Every line of the entries below that mentions "dengan" is to be copied out.

====== Listed entries ======

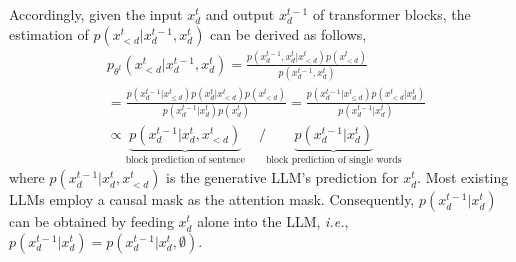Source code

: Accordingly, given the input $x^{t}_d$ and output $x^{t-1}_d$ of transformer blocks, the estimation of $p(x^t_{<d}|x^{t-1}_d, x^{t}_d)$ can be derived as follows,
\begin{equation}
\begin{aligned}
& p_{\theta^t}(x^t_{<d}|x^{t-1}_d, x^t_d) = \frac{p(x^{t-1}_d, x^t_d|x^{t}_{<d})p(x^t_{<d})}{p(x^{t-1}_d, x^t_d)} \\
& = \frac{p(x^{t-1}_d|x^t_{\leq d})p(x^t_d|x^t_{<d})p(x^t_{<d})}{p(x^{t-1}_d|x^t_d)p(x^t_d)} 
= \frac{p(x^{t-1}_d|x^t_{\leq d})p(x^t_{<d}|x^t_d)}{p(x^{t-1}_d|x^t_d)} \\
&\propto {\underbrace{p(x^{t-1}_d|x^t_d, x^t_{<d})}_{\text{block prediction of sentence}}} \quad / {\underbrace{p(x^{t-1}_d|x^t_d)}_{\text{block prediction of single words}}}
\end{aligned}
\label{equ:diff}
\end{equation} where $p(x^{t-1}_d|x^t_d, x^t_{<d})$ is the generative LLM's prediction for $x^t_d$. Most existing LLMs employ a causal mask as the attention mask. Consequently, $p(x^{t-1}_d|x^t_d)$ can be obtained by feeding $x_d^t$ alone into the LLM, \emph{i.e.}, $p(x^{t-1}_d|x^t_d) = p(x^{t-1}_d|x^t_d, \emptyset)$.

======
====== Listed entries ======

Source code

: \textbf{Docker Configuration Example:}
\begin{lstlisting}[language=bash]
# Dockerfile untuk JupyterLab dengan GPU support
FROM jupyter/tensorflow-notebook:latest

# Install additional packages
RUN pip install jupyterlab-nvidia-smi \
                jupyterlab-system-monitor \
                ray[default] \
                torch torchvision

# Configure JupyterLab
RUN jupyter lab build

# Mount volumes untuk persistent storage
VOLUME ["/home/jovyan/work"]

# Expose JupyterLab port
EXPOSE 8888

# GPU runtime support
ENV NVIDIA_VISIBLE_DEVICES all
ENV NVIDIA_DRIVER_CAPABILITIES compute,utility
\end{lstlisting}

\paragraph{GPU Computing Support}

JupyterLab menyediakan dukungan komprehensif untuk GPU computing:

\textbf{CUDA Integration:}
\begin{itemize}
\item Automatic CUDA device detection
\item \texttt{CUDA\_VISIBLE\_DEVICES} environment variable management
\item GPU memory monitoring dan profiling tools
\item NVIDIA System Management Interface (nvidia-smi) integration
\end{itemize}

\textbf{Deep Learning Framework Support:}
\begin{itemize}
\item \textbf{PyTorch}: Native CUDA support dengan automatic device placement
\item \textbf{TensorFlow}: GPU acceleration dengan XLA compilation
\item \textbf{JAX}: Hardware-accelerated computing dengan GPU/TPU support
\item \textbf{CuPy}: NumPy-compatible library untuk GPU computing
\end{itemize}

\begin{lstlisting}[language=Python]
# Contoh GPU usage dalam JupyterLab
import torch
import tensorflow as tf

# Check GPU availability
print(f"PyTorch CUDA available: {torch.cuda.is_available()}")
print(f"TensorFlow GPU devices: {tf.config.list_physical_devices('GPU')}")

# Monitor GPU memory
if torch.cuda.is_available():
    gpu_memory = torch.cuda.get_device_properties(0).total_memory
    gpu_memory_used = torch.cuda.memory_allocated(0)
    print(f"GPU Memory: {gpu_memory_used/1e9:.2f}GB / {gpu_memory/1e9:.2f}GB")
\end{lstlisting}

======

**Response below:**
# Dockerfile untuk JupyterLab dengan GPU support
\item \textbf{PyTorch}: Native CUDA support dengan automatic device placement
\item \textbf{TensorFlow}: GPU acceleration dengan XLA compilation
\item \textbf{JAX}: Hardware-accelerated computing dengan GPU/TPU support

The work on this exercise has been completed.